Bug 132447 - Words break according to <span> elements in exported PDF
Summary: Words break according to <span> elements in exported PDF
Status: NEW
Alias: None
Product: LibreOffice
Classification: Unclassified
Component: Writer (show other bugs)
(earliest affected)
Inherited From OOo
Hardware: x86-64 (AMD64) All
: medium minor
Assignee: Not Assigned
Depends on:
Blocks: Hyphenation
  Show dependency treegraph
Reported: 2020-04-27 04:44 UTC by Jing Yuan Zhou
Modified: 2023-10-04 10:42 UTC (History)
3 users (show)

See Also:
Crash report or crash signature:

Which is I am editing (77.59 KB, application/vnd.oasis.opendocument.text)
2020-04-27 04:44 UTC, Jing Yuan Zhou
Shows the bugs in red (217.73 KB, application/pdf)
2020-04-27 04:48 UTC, Jing Yuan Zhou

Note You need to log in before you can comment on or make changes to this bug.
Description Jing Yuan Zhou 2020-04-27 04:44:30 UTC
Created attachment 159982 [details]
Which is I am editing

Here, I attached 2 files. One is an ODT file that I am editing, the other one is a PDF file that copies the bugs. I show the bugs with red words.
The first bug, the word “toothed-track” (in red), in line 27 page 5, it is abnormal word breaking.
The second bug, the word “system” (in red), in line 13 page 6, it is abnormal word breaking.
The third bug, in line 14 page 7, (in red), the PDF file shows the format is I wanted. But, every time, I saved the ODT file, and then re-open, the line 14 of page 7 and its following moved to page 8 unexpectedly.
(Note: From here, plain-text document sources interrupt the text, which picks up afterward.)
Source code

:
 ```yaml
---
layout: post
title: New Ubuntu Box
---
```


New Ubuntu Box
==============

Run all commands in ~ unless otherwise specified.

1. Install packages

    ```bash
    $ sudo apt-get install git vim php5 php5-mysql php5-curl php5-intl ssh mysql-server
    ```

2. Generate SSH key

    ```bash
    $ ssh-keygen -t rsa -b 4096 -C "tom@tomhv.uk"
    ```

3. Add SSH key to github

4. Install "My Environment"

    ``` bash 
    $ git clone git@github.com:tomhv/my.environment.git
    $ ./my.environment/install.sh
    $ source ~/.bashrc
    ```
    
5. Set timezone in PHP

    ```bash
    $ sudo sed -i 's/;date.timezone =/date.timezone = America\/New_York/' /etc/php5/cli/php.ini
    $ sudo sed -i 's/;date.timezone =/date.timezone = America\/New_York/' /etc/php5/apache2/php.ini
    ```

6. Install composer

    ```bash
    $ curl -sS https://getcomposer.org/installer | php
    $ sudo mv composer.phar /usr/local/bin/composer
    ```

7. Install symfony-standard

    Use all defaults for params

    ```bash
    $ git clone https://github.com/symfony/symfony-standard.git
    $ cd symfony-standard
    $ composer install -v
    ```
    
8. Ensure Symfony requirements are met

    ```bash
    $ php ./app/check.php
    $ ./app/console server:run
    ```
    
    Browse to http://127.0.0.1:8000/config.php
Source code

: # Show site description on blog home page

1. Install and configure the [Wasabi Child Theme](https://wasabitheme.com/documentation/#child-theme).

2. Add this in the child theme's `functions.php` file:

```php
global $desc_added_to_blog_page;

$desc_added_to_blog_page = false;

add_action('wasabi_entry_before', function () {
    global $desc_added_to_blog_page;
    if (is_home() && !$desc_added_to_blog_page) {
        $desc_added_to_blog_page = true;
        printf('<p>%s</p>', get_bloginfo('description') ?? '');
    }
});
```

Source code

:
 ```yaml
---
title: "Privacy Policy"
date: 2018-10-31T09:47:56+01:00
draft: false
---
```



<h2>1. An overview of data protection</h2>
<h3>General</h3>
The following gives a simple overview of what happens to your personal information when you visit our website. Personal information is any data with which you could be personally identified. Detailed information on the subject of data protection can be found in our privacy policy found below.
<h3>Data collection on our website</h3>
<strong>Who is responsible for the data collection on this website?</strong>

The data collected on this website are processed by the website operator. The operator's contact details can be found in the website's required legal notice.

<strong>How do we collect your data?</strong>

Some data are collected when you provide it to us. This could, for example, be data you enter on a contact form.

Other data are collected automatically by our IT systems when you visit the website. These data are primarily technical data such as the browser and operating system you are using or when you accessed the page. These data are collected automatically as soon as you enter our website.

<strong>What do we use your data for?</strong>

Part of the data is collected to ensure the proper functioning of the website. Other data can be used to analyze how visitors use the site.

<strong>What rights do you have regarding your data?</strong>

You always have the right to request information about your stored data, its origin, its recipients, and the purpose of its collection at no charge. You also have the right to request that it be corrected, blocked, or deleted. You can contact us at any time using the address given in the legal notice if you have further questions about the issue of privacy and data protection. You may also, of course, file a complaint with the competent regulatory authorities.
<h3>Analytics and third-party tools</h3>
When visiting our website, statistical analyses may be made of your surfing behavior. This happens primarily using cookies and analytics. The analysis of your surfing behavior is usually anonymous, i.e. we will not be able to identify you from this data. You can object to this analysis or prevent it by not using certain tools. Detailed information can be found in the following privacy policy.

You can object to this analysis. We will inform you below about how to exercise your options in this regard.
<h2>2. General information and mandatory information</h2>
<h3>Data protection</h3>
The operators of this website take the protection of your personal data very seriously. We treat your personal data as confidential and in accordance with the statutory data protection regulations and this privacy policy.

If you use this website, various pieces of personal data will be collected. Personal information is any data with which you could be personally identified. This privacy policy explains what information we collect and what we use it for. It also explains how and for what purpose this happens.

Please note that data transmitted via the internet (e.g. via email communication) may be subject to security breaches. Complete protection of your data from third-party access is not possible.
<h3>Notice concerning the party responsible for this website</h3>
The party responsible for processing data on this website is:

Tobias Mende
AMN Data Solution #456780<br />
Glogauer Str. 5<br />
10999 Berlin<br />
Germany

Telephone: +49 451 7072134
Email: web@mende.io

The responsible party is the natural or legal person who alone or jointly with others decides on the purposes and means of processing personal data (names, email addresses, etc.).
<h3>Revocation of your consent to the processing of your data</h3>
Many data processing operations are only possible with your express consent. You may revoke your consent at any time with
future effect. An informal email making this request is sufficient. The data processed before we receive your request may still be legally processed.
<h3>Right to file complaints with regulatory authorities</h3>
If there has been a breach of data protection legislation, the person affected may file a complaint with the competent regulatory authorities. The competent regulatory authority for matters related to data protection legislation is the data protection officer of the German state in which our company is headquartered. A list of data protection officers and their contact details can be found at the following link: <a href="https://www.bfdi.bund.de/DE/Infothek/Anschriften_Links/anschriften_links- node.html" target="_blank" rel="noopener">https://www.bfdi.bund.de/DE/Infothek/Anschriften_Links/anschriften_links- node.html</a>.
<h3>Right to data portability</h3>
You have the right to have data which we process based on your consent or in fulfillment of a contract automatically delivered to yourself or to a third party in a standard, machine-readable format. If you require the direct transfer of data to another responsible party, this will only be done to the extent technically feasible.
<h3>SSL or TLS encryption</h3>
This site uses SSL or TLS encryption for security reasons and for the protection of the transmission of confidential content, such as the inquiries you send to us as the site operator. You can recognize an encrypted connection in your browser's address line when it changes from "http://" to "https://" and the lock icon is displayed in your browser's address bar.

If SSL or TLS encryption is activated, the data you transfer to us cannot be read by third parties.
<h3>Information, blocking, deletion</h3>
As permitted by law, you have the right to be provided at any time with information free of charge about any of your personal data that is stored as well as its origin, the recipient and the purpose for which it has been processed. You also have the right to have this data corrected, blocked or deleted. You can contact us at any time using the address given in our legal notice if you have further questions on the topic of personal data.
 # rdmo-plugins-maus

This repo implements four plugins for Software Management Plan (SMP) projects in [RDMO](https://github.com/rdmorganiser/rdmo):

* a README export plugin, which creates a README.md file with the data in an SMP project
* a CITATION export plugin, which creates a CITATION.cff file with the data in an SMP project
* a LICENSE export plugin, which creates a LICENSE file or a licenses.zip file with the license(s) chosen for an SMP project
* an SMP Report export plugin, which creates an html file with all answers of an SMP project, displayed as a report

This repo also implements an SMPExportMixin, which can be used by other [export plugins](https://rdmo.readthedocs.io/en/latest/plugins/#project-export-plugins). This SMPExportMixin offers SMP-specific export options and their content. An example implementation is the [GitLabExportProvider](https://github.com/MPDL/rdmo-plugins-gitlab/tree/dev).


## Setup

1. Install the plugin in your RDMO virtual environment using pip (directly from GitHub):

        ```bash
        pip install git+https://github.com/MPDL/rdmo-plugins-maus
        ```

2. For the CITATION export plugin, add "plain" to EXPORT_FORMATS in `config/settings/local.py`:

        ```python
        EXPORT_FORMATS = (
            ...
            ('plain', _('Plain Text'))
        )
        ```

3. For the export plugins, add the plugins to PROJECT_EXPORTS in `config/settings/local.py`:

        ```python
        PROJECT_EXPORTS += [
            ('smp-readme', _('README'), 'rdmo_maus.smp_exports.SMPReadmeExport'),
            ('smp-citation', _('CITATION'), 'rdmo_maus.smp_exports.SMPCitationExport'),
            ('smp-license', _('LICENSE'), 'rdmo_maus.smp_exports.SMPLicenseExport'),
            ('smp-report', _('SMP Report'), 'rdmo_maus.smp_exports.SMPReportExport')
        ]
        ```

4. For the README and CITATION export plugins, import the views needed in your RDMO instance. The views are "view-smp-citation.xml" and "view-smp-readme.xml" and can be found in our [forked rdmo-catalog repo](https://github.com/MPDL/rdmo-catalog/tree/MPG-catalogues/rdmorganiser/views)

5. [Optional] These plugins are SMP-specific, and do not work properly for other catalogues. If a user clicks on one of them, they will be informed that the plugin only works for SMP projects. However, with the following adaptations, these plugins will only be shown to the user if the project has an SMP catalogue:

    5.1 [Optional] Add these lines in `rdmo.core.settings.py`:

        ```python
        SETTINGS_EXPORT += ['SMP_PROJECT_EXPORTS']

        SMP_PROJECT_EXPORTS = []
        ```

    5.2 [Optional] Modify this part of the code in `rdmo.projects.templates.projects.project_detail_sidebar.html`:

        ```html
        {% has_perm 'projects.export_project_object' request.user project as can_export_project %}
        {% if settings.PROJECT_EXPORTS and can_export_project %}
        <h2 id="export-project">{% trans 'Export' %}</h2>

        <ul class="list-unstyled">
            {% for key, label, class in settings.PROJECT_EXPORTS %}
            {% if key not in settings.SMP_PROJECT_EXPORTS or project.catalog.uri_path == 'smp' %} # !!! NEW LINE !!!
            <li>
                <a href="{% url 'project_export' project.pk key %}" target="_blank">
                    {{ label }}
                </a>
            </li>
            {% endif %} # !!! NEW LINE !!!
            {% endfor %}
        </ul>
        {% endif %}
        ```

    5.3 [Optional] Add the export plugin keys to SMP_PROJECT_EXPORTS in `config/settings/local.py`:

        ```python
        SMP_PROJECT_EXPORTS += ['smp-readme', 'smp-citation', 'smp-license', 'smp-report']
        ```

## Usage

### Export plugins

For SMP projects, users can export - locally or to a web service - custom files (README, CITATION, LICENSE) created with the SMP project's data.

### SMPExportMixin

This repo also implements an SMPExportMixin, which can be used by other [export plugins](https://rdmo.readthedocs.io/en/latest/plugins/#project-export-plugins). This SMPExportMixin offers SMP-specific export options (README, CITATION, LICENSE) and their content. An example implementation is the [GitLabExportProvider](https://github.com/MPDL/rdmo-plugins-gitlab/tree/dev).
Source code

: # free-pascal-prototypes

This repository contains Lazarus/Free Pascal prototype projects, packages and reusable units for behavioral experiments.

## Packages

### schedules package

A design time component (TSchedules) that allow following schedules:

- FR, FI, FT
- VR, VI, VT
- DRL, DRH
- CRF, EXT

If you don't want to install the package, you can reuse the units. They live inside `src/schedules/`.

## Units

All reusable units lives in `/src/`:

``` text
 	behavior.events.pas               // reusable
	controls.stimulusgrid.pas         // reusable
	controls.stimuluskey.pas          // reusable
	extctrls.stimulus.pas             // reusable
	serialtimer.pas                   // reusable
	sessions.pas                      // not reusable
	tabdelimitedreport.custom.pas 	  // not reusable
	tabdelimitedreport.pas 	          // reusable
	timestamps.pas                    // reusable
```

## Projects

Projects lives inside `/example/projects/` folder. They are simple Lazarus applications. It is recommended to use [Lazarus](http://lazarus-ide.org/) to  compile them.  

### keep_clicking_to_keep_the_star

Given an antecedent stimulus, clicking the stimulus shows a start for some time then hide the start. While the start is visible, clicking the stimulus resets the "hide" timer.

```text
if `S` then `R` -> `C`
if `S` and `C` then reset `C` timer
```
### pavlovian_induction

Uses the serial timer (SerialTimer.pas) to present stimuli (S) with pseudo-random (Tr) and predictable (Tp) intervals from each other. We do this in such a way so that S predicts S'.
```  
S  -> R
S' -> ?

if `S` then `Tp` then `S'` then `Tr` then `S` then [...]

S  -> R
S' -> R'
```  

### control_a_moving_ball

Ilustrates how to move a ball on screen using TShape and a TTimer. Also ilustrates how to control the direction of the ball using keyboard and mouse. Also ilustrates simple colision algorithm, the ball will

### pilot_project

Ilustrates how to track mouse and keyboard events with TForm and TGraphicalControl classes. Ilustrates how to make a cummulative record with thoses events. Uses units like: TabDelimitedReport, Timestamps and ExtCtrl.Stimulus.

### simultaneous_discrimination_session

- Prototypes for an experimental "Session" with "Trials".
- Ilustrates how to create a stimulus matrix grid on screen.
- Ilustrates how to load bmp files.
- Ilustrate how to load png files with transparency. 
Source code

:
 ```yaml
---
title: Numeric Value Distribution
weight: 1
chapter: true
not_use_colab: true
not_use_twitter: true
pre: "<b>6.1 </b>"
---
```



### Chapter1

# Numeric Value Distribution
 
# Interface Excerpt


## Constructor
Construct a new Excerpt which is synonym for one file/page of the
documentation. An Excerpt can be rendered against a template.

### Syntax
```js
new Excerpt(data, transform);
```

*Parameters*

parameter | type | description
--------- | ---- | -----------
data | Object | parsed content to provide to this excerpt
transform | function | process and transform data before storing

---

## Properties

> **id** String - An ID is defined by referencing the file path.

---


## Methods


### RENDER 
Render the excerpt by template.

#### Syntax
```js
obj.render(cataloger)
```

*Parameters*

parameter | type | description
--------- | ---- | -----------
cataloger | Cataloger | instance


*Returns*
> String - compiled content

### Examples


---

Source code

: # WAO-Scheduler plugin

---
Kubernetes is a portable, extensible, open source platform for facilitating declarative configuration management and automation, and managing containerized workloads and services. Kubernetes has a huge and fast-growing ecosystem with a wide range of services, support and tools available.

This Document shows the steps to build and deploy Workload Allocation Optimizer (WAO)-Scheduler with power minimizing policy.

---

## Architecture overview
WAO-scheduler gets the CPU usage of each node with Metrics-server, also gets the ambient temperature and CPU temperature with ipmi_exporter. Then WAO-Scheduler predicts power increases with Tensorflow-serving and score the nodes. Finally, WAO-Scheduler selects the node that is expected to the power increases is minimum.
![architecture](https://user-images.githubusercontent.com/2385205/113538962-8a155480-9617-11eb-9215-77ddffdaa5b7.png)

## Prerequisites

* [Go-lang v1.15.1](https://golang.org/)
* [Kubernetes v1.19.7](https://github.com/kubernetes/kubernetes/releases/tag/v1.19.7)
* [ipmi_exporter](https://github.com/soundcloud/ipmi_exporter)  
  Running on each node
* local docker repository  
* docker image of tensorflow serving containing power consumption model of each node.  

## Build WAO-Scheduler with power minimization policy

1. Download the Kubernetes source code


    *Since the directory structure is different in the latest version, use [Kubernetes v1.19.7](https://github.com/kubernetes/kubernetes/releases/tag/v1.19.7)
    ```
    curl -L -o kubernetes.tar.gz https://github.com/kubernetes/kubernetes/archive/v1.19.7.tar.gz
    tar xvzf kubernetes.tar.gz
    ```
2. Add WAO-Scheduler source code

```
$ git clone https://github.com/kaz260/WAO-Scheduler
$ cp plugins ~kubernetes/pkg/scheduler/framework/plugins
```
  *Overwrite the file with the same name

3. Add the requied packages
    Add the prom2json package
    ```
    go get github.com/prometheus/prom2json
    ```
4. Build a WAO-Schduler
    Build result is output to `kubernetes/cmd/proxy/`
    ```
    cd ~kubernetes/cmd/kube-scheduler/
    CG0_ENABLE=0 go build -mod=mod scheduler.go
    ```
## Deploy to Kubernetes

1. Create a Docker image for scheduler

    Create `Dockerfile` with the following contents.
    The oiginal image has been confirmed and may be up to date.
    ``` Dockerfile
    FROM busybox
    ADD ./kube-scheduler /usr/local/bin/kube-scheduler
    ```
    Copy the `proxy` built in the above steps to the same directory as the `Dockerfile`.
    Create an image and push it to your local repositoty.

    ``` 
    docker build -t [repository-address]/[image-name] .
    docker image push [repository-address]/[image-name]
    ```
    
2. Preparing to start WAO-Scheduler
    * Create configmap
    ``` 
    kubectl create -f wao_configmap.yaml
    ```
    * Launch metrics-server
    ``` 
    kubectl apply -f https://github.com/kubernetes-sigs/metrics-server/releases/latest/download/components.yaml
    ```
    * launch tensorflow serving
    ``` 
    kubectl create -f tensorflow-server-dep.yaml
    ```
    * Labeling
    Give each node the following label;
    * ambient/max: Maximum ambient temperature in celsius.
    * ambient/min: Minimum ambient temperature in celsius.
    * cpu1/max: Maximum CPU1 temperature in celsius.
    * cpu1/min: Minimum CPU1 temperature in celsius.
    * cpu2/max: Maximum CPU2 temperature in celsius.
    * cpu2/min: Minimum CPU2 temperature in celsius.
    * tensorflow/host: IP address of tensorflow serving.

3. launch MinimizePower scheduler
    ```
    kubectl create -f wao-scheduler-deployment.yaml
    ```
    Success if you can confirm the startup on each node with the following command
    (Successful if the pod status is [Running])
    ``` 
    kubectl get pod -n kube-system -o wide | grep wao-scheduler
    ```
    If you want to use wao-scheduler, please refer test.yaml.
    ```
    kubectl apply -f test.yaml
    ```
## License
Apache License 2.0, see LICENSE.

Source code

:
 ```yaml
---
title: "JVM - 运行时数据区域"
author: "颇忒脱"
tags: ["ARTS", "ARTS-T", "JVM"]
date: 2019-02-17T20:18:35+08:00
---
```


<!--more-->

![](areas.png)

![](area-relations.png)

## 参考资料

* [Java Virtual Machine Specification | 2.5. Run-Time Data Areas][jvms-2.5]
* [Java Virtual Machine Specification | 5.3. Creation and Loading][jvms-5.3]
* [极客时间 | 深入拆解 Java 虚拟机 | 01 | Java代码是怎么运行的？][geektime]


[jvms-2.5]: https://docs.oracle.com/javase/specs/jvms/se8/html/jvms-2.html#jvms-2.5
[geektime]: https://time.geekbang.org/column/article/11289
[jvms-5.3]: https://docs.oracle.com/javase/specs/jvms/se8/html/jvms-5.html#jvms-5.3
Its paragraph format cannot be saved, and can be edited.
Comment 1 Jing Yuan Zhou 2020-04-27 04:48:11 UTC
Created attachment 159983 [details]
Shows the bugs in red
Comment 2 Buovjaga 2020-08-29 11:00:39 UTC
I reproduce the weird word breaking already in version 3.3.0.

If you unzip the file and look at the content.xml (it helps to use http://xmlbeautifier.com/ for beautifying it), you can see that the weirdly-breaking "toothed-track" is split into many span elements:

<text:p text:style-name="P30">
    <text:span text:style-name="T1">A toothed-roller array (3F) is that a cage (3L) restricts and synchronizes many toothed-rollers (3I). A toothed-roller has 1 bearing surface (8A) and many teeth (8B). Or rather, a toothed-roller (3I) is a roller, but with teeth (8B). While they are working, </text:span>
    <text:span text:style-name="T6">the synchronized toothed-rollers (3I) roll between the </text:span>
    <text:span text:style-name="T17">tooth</text:span>
    <text:span text:style-name="T18">ed</text:span>
    <text:span text:style-name="T17">-track</text:span>
    <text:span text:style-name="T6"> of the shell (3R) and the toothed-track of the piston (3Q), and mesh th</text:span>
    <text:span text:style-name="T1">eir teeth (8B, 3K, 3N)</text:span>
    <text:span text:style-name="T6">.</text:span>

I'm not sure, if this is normal or incorrect behaviour. Span elements are inline, so it seems strange that they would affect word breaking.

One issue per report, so your "third bug" should be reported separately.
Comment 3 BogdanB 2023-01-24 14:28:48 UTC
Buovjaga, I tried to replace the old "system" word with a new word "system". And the same problem. It's not PDF export related, is hyphenation related.